When she couldn’t find the money, he claimed that of course I wouldn’t be so stupid as to leave it where it could be found so easily. ’

‘Does Miss Selby really believe you did it?’

He nodded with an expression of grim pessimism. ‘She’s given me twenty-four hours to do, what she calls, the right thing and return the money to Terry and apologise to him.’

‘But that’s so wrong when you’re completely innocent! And why would Miss Selby believe an ex-convict over you? Anyone can see that Terry Sands is trouble and the last person on earth to be trusted!’

‘I can only think Miss Selby is scared of him. But I’ll tell you this for nothing, I’m never apologising to that bastard!’

But the next morning Miss Selby, accompanied by Mr Grafton, as though she needed back up, told Lucien that Terry was now saying that if he didn’t receive an apology in person, he would go to the police. It was laughable, an ex-convict threatening to go to the police!
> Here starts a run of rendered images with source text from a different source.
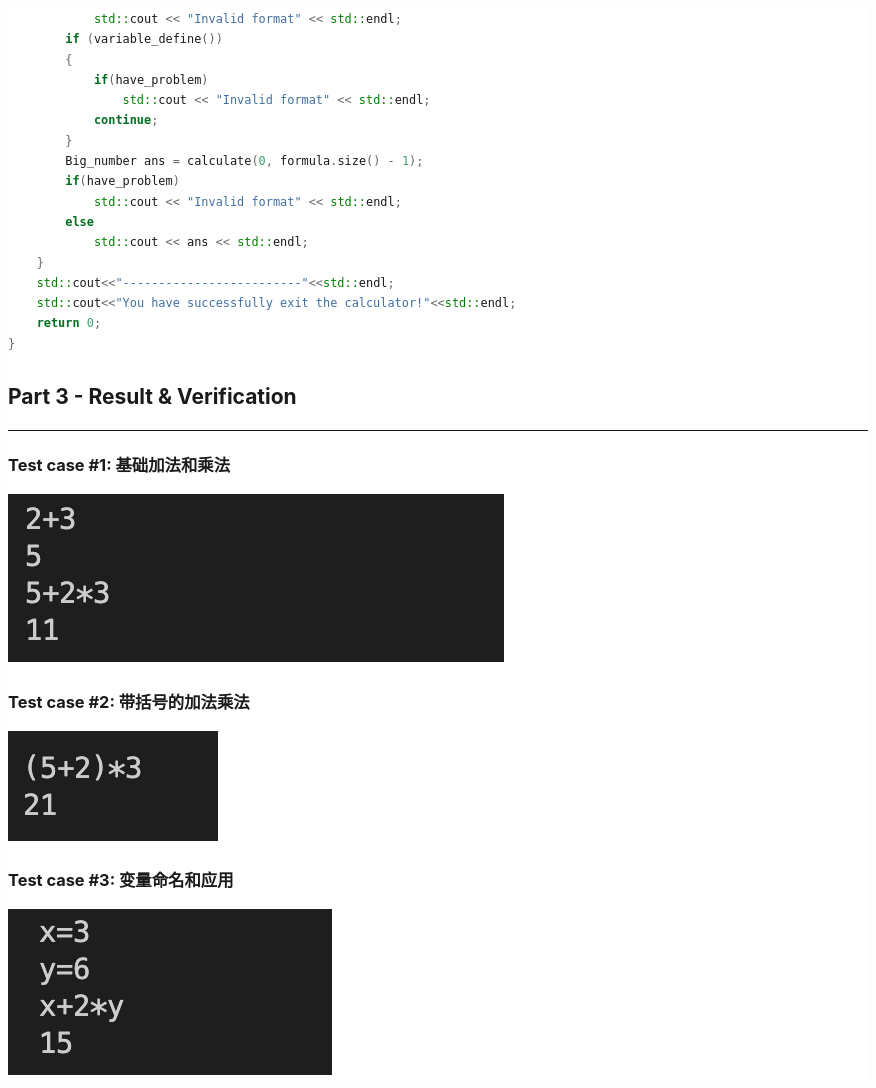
 ```cpp
            std::cout << "Invalid format" << std::endl;
        if (variable_define())
        {
            if(have_problem)
                std::cout << "Invalid format" << std::endl;
            continue;
        }
        Big_number ans = calculate(0, formula.size() - 1);
        if(have_problem)
            std::cout << "Invalid format" << std::endl;
        else
            std::cout << ans << std::endl;
    }
    std::cout<<"-------------------------"<<std::endl;
    std::cout<<"You have successfully exit the calculator!"<<std::endl;
    return 0;
}
```

## Part 3 - Result & Verification

-----

### Test case #1: 基础加法和乘法

![case #1](./image/1.png)

### Test case #2: 带括号的加法乘法

![case #2](./image/2.png)

### Test case #3: 变量命名和应用

![case #3](./image/3.png)
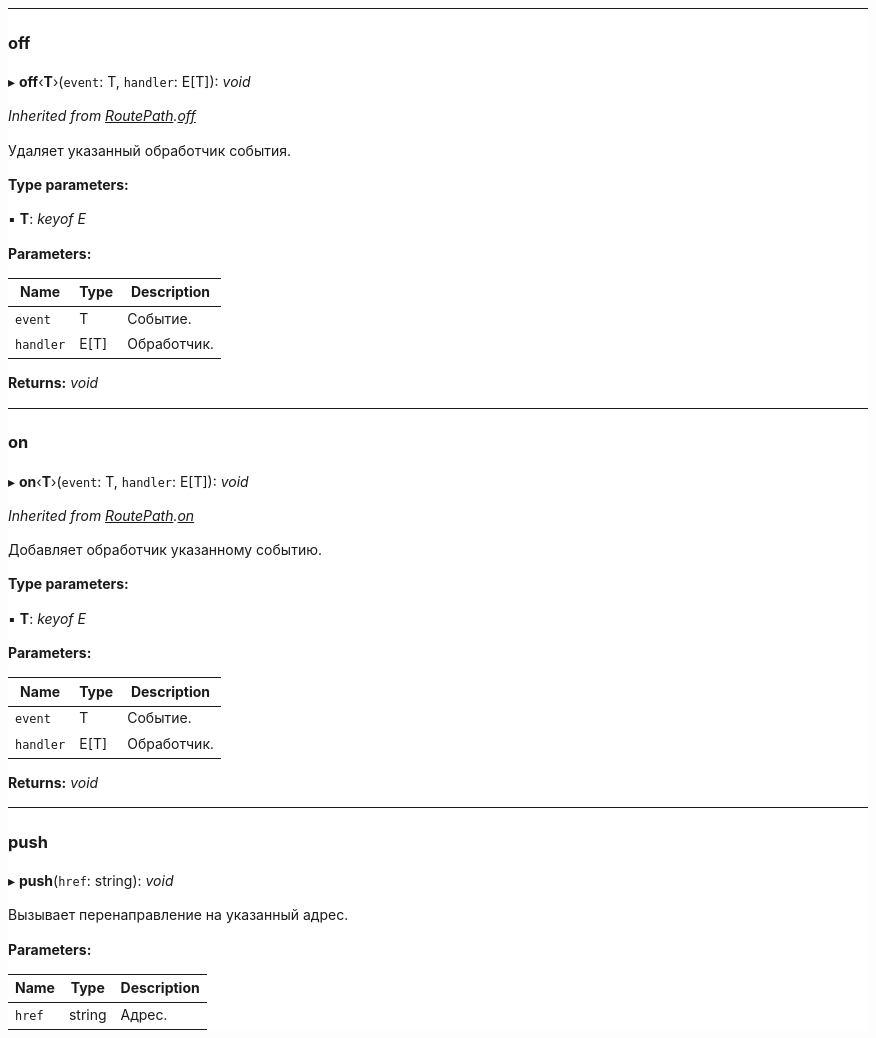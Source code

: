 ___

### <a id="markdown-header-off" name="markdown-header-off"></a>  off

▸ **off**‹**T**›(`event`: T, `handler`: E[T]): *void*

*Inherited from [RoutePath](routepath.md).[off](routepath.md#markdown-header-off)*

Удаляет указанный обработчик события.

**Type parameters:**

▪ **T**: *keyof E*

**Parameters:**

Name | Type | Description |
------ | ------ | ------ |
`event` | T | Событие. |
`handler` | E[T] | Обработчик.  |

**Returns:** *void*

___

### <a id="markdown-header-on" name="markdown-header-on"></a>  on

▸ **on**‹**T**›(`event`: T, `handler`: E[T]): *void*

*Inherited from [RoutePath](routepath.md).[on](routepath.md#markdown-header-on)*

Добавляет обработчик указанному событию.

**Type parameters:**

▪ **T**: *keyof E*

**Parameters:**

Name | Type | Description |
------ | ------ | ------ |
`event` | T | Событие. |
`handler` | E[T] | Обработчик.  |

**Returns:** *void*

___

### <a id="markdown-header-push" name="markdown-header-push"></a>  push

▸ **push**(`href`: string): *void*

Вызывает перенаправление на указанный адрес.

**Parameters:**

Name | Type | Description |
------ | ------ | ------ |
`href` | string | Адрес.  |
The conversation had taken place in Lady Constance’s office and once again Venetia had been the other side of the panelled door, her ear pressed against it.

‘The last thing we need is for the police to be involved while Lady Constance is away,’ Miss Selby said. ‘It wouldn’t do at all.’

‘You just need to admit what you did and say sorry,’ Mr Grafton said.

‘I know from what you’ve said in the past that you don’t like Terry and that you’ve deliberately made up things about him, but you have to be more of a man now and admit to what you did.

Do that and you won’t have a black mark against your name. ’

‘But I didn’t do anything!’ Lucien had shouted angrily.

‘That’s enough,’ intoned Miss Selby. ‘Mr Grafton has offered to accompany you to Terry’s cottage after tea today. And that’s an end to it.’

‘I don’t have any choice, do I?’ Lucien said to Venetia a short while later. ‘If I don’t do as they say, this will go on and on and what if the police believe Terry’s story and not mine? I could end up in a borstal!’

Desperately upset for Lucien, Venetia went up to the sick room to confide in Edie Buckle in the hope that she might be able to help. ‘It’s not fair,’ she said, ‘how could anyone believe a word that horrible man, Terry, ever says, he’s vile!’

Jiggling a whimpering baby on her shoulder, a recent arrival to Hope Hall, Edie sighed and let out a series of alternate tuts and oh dears, none of which really helped.